For our forebears, death was commonplace – mothers died in childbirth, children died in infancy, there were no antibiotics, disease destroyed whole communities. Now we like to think ourselves practically immortal. It is not so.
Mannix is on a self-proclaimed mission to reclaim public understanding of dying. She is in a very strong position to do so. Her entire medical career has been spent working with people with incurable diseases – cancer features heavily, of course.
She has worked as a palliative care consultant and as a cognitive behaviour therapist. She has attended the bedsides of literally thousands of dying patients. If anyone is qualified to educate us about dying, it is her. And her “weapon of choice for this campaign is stories”.
Many are heartbreaking but many are also heart-warming. The moments that brought me to tears repeatedly were not the facts of death (we already know how each story will end) but the incredibly moving moments of kindness and generosity by both dying and bereaved.
Take the case of Sylvie, 19 years old, a drummer in a band, with a rare form of leukaemia. Sylvie’s concern is not her dying but the effect it will have on her parents, and especially her mother.
“She’ll be tough, but it will be so hard for her, being on her own while Dad stays busy. We sit here by the stove in the evenings, Mum and I. Just snuggle down, a chair each, a cup of tea. Just chatting, or thinking. That’s when she’ll miss me most, I reckon.”
Sylvie’s “solution” is to make her mother a cushion from fragments of cloth that have shared meaning: “I’m trying to choose all Mum’s favourites. This bit is from one of my old sun dresses. That’s one of my baby vests. And this is from a T-shirt I painted at Guide camp when I was 12. That button is from my school uniform … ”

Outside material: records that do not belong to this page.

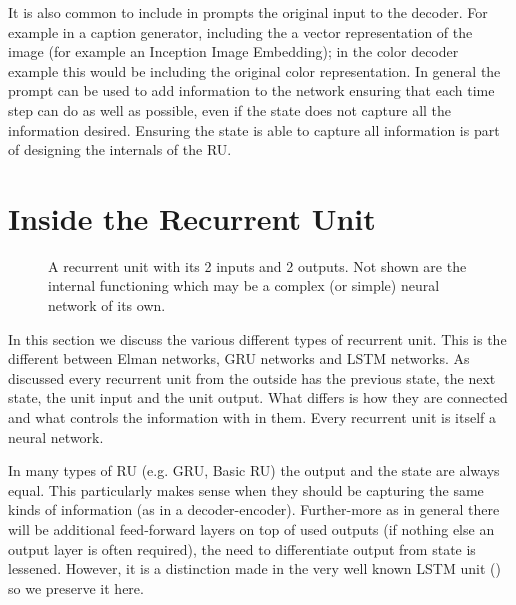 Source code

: \documentclass[12pt,parskip]{komatufte}
\begin{document}
It is also common to include in prompts the original input to the decoder.
For example in a caption generator, including the a vector representation of the image (for example an Inception Image Embedding); in the color decoder example this would be including the original color representation.
In general the prompt can be used to add information to the network ensuring that each time step can do as well as possible, even if the state does not capture all the information desired.
Ensuring the state is able to capture all information is part of designing the internals of the RU.


\section{Inside the Recurrent Unit}
\begin{figure}
	\caption{A recurrent unit with its 2 inputs and 2 outputs. Not shown are the internal functioning which may be a complex (or simple) neural network of its own.}	
	
	\label{fig-ru}
	
	
\end{figure}


In this section we discuss the various different types of recurrent unit.
This is the different between Elman networks, GRU networks and LSTM networks.
As discussed every recurrent unit from the outside has the previous state, the next state, the unit input and the unit output.
What differs is how they are connected and what controls the information with in them.
Every recurrent unit is itself a neural network.

In many types of RU (e.g. GRU, Basic RU) the output and the state are always equal.
This particularly makes sense when they should be capturing the same kinds of information (as in a decoder-encoder).
Further-more as in general there will be additional feed-forward layers on top of used outputs (if nothing else an output layer is often required), the need to differentiate output from state is lessened.
However, it is a distinction made in the very well known LSTM unit () so we preserve it here.
\end{document}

The final cushion will sit on her mother’s rocking chair, “It’s my way of saying, when I am not here any more, ‘Come and sit on my knee, Mum’. And I can rock her, and she can feel my arms around her, as we rock together in front of the stove.”
This particular story has a twist. When Sylvie’s hands refuse to work any longer, she coerces the author into sewing to her instructions during the time it takes for her blood transfusion.

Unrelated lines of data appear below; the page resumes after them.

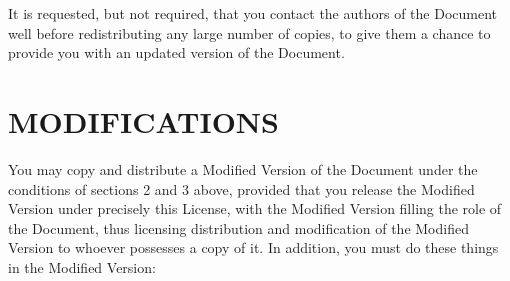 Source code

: \documentclass[oneside]{stacks-project-book}
\theoremstyle{plain}
\theoremstyle{definition}
\theoremstyle{remark}
\numberwithin{equation}{subsection}
\begin{document}
It is requested, but not required, that you contact the authors of the
Document well before redistributing any large number of copies, to give
them a chance to provide you with an updated version of the Document.


\section{MODIFICATIONS}
\label{fdl-section-modifications}
\hypertarget{05BJ}{}
\reversemarginpar{}

You may copy and distribute a Modified Version of the Document under
the conditions of sections 2 and 3 above, provided that you release
the Modified Version under precisely this License, with the Modified
Version filling the role of the Document, thus licensing distribution
and modification of the Modified Version to whoever possesses a copy
of it.  In addition, you must do these things in the Modified Version:
\end{document}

“Pins and needles spike my fingertips as I gather my bags; they have less in them than when I arrived, but somehow they feel heavier. They are filled with admiration and awe for this almost- woman, this great-hearted human, who has lived and loved so fully in a lifetime cut short, whose cup is half full – no, in fact, so full it is running over.”
I have referenced this story at length because I want to stress that this is not a dry, drab, depressing read about death. It is an emotional one, certainly, but also full of wonderful moments of trust, compassion, love and humanity. I could have chosen many other examples.

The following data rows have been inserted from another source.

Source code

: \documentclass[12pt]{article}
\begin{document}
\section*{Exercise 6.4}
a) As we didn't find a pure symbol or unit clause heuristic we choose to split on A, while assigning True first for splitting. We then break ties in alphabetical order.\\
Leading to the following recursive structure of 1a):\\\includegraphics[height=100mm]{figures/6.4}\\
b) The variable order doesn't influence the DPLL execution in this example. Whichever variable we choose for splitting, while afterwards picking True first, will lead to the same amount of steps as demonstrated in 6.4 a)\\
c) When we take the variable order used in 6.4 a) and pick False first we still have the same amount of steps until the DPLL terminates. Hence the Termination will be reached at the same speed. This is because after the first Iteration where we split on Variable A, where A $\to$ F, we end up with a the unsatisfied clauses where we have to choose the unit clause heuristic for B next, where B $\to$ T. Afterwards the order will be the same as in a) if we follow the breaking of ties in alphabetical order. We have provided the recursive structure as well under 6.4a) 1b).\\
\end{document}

With her aim stated clearly to enlighten us, Mannix divides her book into sections: “Patterns”, dealing largely with how most people die; “My Way”, the different ways people find to cope; “Naming Death”, reclaiming the language of death and dying; “Looking Beyond the Now”, what you see is not always what you get; “Legacy”, what we wish to leave behind; and “Transcendence”, the importance of spirituality.
Each of these is prefaced and most conclude with some “pauses for thought” in which the reader is invited to consider the implications of the preceding stories.
The book concludes with references to further resources and a template letter should the reader feel the need to write things that they find difficult or impossible to say to loved ones – or enemies!
I firmly believe that this is not only a very good book indeed but a very important and timely one. We like to pretend death does not exist but of course it does, and when it occurs it is unsurprising in the current climate that we feel helpless to deal with it. Mannix offers guidance and wisdom.
Beautifully written, deeply moving and never patronising, With The End In Mind leaves the reader not only better prepared for dying but more alive to the positive aspects of humanity and the everyday joys of living.